WHAT YOU HAVE TO DO
Every line with "tileFor" in it should be copied from the data.
[Opening DATASET CONTENT section]
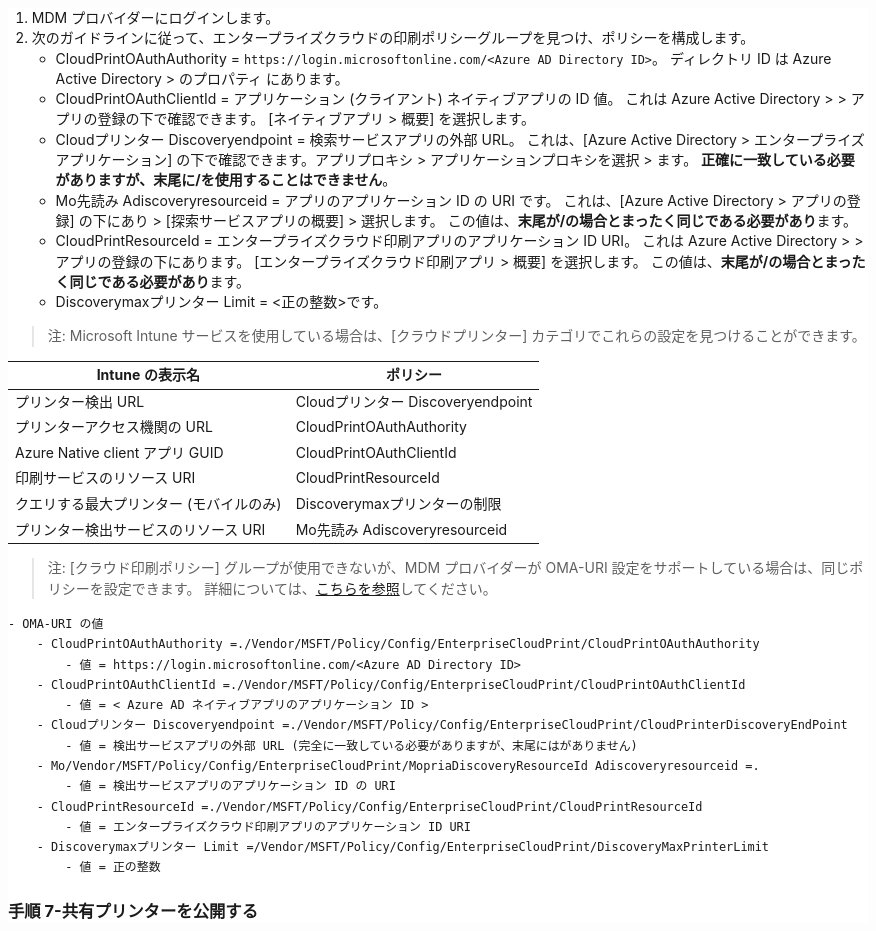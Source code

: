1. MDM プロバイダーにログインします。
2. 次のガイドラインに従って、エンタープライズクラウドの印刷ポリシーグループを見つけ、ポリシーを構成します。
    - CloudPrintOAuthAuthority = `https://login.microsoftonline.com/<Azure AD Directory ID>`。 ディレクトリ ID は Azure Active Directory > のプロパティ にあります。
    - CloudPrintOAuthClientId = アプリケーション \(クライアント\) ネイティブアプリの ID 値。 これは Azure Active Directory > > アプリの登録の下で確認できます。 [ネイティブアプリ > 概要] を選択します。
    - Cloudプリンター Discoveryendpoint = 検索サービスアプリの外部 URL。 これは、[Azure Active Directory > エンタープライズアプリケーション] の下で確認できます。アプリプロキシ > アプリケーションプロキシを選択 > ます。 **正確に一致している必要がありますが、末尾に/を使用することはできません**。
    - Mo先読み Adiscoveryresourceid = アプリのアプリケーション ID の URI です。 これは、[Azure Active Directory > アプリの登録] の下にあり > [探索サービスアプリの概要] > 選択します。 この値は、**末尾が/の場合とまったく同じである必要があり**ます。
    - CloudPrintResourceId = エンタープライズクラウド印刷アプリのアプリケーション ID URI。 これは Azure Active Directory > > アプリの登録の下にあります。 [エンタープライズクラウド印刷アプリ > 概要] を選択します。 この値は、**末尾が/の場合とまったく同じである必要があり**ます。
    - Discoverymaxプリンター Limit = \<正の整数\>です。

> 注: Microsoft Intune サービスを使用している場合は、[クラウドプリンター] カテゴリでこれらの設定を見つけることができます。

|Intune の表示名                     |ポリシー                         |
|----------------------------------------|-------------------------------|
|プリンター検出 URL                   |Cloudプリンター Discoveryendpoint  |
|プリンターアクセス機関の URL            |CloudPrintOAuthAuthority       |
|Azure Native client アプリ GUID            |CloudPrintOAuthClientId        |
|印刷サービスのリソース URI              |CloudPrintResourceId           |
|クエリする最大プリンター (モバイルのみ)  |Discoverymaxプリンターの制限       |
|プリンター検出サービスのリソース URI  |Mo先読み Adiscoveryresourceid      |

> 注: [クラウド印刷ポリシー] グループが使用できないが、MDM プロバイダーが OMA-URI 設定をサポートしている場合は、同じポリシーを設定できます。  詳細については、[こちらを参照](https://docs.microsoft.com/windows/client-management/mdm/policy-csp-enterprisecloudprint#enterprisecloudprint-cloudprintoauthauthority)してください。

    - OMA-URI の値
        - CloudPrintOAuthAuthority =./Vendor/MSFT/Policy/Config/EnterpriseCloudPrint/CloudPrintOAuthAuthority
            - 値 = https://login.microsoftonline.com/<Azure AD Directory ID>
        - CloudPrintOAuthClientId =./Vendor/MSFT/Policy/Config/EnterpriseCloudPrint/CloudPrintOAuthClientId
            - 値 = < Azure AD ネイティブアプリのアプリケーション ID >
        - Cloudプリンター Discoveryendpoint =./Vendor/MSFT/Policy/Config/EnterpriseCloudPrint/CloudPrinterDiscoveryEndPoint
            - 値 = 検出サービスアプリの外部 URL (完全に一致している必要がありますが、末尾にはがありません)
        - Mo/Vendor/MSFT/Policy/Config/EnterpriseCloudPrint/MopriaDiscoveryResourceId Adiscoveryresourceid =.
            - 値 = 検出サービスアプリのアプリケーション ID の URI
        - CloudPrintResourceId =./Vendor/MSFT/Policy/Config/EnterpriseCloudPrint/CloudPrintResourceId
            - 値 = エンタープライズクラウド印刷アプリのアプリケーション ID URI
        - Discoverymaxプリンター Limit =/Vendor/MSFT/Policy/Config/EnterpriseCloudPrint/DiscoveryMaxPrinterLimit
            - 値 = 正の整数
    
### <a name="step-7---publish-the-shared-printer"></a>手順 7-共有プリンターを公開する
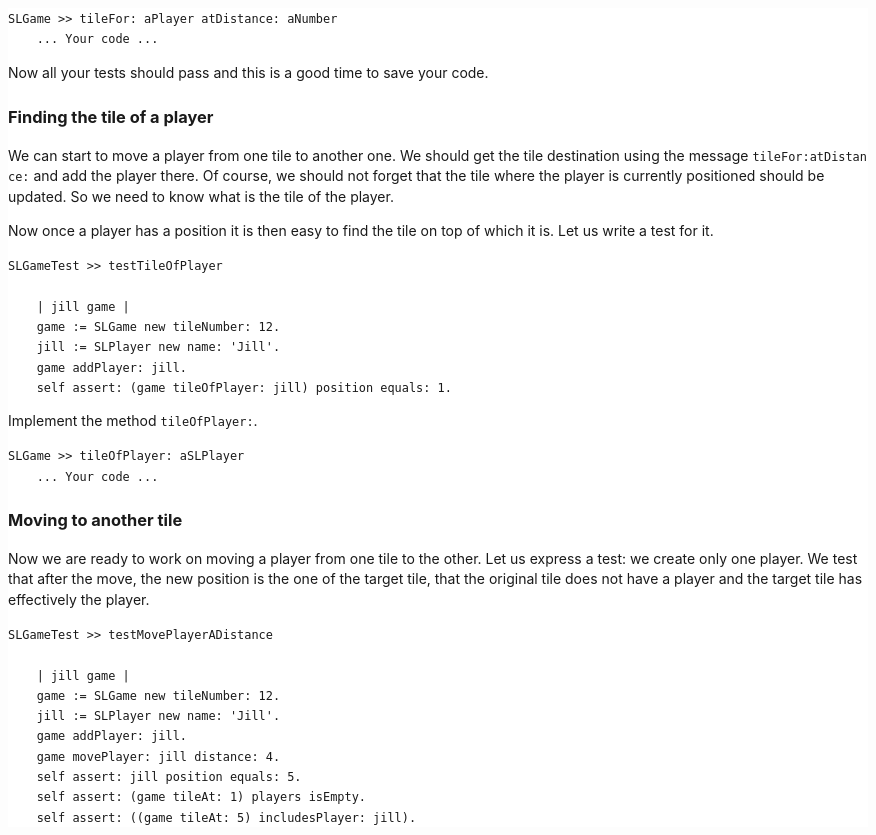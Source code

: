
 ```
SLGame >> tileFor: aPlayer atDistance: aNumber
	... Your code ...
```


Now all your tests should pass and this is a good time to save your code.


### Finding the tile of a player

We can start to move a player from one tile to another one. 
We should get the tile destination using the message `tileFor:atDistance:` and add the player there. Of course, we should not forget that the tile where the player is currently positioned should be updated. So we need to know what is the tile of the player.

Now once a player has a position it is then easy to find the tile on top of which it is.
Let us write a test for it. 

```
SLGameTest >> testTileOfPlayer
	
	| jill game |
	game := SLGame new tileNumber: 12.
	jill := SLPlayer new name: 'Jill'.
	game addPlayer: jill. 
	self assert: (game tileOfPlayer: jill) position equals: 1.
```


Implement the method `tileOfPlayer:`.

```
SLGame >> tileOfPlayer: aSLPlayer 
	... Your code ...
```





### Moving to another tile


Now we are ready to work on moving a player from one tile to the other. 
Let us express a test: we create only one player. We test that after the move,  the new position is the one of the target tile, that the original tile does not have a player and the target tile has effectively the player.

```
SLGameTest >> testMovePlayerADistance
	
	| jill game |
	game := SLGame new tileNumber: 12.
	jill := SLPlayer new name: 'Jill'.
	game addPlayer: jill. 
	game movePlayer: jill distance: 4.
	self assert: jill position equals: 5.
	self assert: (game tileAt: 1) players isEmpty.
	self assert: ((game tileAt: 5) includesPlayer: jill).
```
[Closing DATASET CONTENT section]
RESPONSE TO THIS EXERCISE
SLGame >> tileFor: aPlayer atDistance: aNumber
We should get the tile destination using the message `tileFor:atDistance:` and add the player there. Of course, we should not forget that the tile where the player is currently positioned should be updated. So we need to know what is the tile of the player.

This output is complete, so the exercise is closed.